### [Task instructions]
For every line in the records below that holds "label", make a copy.

Dataset entries:
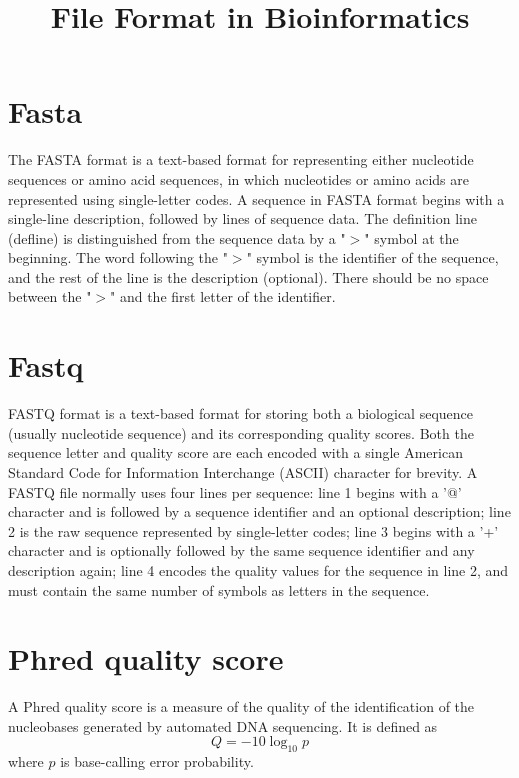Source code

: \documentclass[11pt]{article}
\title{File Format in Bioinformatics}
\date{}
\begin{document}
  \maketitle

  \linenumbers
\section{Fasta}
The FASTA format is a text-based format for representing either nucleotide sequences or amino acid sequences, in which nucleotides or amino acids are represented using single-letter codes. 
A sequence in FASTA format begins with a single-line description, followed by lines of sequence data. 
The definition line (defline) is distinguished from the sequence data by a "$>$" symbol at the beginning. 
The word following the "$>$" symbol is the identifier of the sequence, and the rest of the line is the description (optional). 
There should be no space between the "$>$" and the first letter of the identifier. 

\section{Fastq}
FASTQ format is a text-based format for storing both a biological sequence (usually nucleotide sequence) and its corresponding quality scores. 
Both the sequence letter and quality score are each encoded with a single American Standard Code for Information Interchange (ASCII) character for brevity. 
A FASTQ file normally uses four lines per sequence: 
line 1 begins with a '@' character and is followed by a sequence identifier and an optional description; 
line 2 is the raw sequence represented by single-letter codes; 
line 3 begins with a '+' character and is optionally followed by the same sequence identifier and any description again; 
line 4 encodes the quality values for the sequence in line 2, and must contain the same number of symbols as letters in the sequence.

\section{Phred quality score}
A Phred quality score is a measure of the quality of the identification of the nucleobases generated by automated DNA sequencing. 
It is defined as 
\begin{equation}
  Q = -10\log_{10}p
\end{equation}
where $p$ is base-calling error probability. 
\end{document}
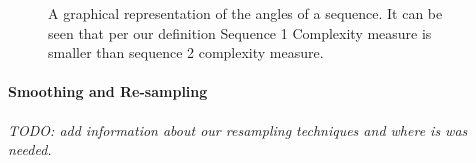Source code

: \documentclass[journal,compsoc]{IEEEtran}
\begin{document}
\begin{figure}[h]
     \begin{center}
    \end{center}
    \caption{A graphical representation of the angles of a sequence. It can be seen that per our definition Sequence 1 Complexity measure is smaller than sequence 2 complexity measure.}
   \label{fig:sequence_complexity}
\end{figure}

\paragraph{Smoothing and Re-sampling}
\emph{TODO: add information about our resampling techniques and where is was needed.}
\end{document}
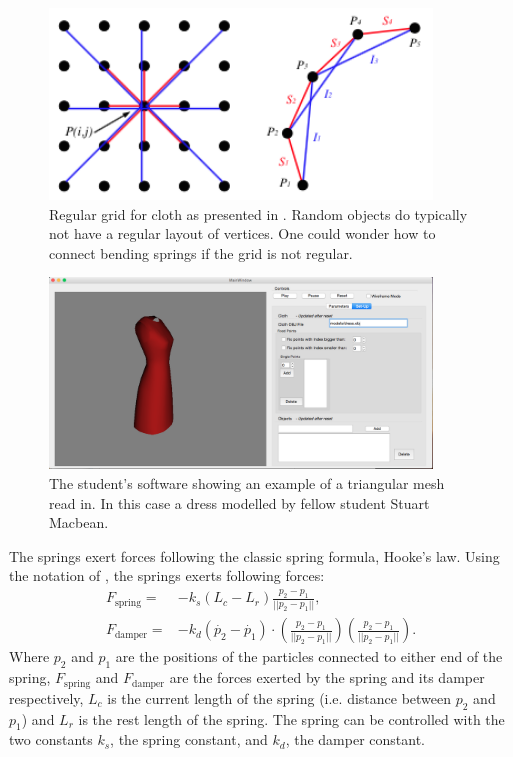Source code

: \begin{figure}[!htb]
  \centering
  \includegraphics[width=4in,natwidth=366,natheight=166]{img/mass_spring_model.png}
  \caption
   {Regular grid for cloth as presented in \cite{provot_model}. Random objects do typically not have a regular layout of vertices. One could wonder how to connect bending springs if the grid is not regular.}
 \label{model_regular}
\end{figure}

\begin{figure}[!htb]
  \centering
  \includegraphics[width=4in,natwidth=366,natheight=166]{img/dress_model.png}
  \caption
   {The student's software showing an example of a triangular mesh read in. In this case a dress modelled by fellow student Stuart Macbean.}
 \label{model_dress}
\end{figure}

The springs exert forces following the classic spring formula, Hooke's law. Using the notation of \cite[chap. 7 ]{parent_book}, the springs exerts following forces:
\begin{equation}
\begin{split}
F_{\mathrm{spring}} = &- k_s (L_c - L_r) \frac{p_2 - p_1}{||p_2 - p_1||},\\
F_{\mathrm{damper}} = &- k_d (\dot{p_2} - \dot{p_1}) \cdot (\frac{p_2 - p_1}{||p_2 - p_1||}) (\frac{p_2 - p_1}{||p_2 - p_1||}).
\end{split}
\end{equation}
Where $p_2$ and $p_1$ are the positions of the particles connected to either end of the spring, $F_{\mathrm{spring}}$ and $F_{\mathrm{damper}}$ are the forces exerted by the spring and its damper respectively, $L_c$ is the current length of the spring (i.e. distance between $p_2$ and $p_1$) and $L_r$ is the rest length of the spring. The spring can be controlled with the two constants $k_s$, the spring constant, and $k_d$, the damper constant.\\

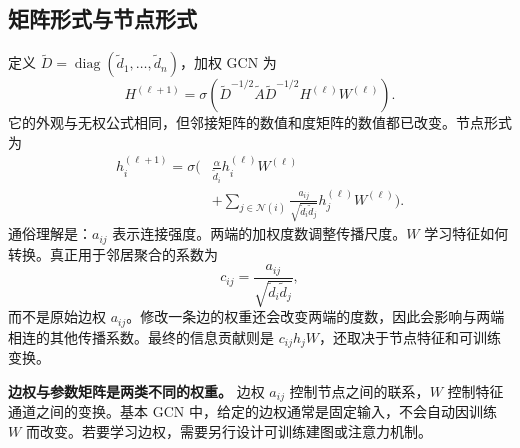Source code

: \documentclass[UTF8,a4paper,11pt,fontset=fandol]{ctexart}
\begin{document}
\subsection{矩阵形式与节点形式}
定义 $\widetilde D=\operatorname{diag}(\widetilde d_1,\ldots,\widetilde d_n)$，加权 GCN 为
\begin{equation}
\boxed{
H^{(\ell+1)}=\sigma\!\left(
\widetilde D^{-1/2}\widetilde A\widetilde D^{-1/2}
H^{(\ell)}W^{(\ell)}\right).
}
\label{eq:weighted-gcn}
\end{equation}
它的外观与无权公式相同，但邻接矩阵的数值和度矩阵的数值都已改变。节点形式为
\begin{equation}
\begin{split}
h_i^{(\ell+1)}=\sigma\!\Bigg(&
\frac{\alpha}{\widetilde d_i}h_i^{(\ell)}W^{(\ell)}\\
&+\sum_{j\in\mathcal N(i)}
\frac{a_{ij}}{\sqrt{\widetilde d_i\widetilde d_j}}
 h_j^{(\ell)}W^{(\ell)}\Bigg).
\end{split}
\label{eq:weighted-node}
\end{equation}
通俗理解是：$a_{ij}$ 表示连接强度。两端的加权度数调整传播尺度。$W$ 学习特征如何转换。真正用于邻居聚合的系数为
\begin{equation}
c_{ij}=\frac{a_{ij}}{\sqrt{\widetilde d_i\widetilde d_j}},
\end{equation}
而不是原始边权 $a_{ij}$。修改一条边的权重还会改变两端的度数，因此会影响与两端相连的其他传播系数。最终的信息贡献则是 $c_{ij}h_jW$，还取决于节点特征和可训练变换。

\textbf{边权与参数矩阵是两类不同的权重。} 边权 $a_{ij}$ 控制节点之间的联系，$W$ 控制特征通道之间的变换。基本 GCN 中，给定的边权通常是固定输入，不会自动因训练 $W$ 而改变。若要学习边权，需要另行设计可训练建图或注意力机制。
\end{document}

* * *

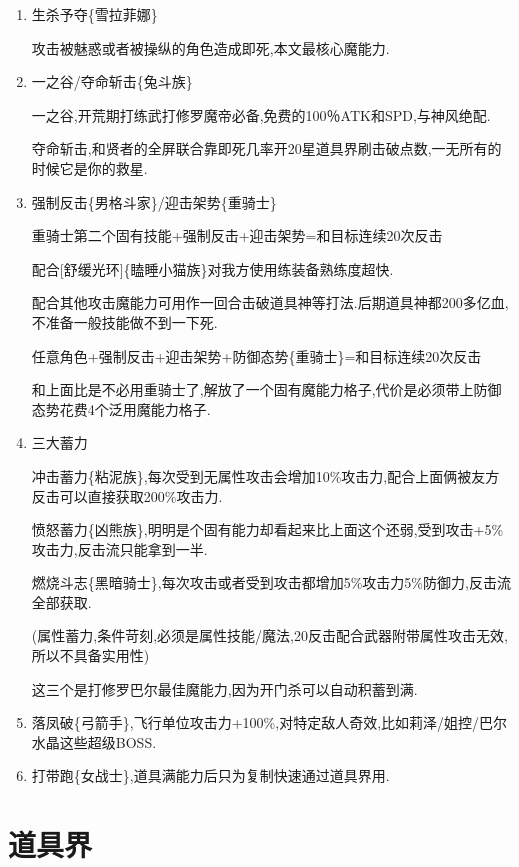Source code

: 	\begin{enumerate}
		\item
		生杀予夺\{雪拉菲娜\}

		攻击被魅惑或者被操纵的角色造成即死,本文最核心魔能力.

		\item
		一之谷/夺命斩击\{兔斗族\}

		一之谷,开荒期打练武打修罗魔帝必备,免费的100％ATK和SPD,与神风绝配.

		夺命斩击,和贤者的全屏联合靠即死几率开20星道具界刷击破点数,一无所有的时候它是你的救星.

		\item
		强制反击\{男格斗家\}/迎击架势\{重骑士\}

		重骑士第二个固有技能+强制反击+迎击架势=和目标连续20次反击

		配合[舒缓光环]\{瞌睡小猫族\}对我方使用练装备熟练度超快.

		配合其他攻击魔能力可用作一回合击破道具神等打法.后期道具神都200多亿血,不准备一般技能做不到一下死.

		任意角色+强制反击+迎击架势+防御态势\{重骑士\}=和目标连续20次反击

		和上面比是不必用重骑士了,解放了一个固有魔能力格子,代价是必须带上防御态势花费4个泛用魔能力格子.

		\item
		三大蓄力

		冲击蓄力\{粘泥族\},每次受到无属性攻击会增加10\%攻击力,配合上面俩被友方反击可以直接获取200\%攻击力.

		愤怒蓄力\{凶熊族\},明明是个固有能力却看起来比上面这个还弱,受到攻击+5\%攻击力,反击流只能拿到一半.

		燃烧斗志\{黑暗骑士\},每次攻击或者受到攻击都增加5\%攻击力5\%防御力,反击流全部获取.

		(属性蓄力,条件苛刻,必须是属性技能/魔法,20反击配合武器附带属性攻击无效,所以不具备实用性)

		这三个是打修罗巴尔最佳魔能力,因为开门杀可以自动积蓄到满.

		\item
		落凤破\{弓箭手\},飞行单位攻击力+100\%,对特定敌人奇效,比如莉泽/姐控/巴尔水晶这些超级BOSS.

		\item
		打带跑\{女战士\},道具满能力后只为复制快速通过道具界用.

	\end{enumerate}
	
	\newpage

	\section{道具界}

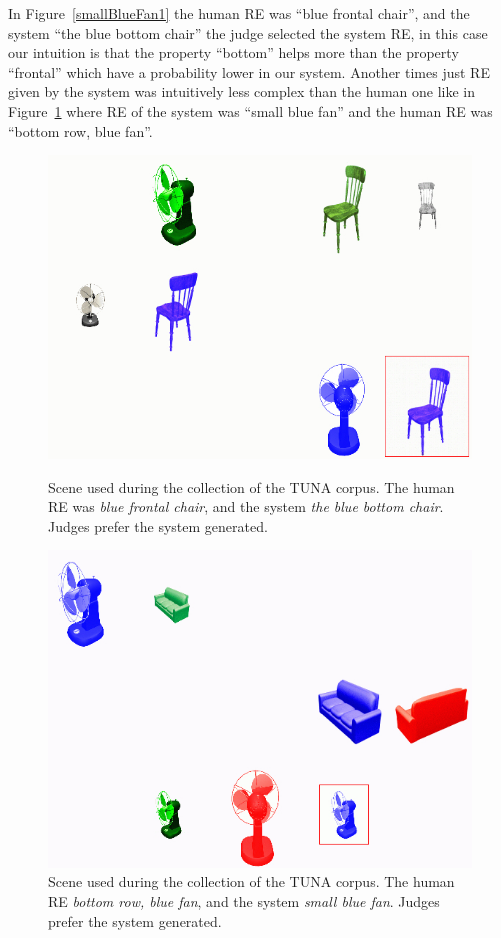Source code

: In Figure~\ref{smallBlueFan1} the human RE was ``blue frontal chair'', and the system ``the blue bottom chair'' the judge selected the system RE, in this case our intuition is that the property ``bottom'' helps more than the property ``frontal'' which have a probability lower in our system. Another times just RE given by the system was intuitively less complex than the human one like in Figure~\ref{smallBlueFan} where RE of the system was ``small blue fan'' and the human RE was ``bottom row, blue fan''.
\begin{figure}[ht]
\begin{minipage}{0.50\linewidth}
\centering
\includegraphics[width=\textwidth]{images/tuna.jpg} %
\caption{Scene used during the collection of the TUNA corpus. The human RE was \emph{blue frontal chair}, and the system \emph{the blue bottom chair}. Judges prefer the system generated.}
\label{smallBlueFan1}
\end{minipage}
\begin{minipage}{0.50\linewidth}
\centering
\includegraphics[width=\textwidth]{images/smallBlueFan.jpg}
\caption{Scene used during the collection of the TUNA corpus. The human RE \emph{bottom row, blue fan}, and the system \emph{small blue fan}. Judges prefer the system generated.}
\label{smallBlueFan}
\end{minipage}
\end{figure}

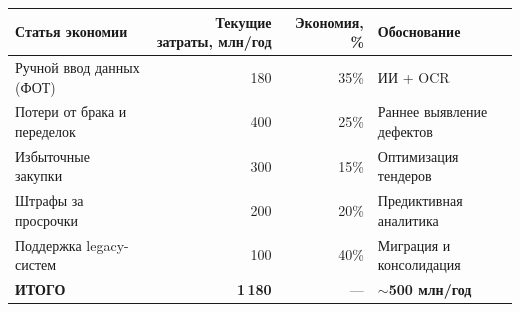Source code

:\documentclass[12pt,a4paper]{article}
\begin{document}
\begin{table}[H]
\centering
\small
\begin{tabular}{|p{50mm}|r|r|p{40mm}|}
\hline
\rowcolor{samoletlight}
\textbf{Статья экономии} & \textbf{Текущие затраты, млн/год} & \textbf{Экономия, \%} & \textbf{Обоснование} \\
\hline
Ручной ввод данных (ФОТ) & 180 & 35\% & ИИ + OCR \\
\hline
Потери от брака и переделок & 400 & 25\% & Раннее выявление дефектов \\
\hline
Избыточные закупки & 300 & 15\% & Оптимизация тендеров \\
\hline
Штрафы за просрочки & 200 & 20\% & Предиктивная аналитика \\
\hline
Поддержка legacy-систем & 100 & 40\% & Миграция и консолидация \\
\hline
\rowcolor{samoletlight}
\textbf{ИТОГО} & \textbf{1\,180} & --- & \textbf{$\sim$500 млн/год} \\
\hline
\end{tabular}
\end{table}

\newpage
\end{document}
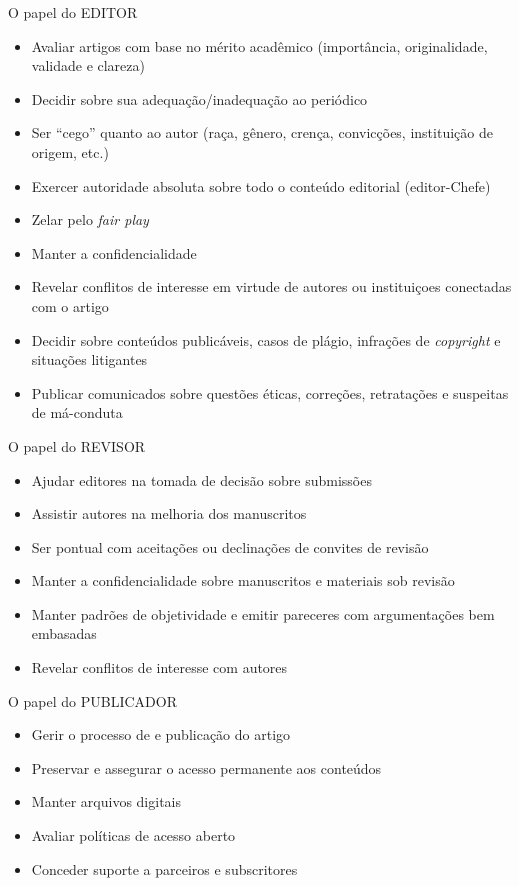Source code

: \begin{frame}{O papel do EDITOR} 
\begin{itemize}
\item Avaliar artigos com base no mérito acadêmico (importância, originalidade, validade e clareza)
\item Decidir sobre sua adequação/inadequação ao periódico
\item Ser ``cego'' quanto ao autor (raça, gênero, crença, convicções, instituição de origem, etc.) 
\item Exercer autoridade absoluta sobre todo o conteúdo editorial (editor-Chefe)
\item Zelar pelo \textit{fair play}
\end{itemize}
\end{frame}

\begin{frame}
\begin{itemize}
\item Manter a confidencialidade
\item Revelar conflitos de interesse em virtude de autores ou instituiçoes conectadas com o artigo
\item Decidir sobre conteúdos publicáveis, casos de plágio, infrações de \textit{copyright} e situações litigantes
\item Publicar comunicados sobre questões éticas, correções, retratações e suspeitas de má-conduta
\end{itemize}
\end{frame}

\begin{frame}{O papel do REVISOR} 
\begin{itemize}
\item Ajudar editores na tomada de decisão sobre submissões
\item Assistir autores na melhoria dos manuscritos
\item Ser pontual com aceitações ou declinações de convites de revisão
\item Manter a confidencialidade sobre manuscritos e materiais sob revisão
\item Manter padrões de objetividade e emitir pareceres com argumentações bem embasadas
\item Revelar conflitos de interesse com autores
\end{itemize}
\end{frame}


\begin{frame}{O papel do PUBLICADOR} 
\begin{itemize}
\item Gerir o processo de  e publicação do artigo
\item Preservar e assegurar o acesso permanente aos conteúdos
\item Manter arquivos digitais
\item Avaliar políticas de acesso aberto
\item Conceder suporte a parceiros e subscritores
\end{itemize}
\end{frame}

### [Task answer]
   \label{fig:sequence_complexity}
 \label{model_regular}
 \label{model_dress}
\label{eq:weighted-gcn}
\label{eq:weighted-node}
\label{smallBlueFan1}
\label{smallBlueFan}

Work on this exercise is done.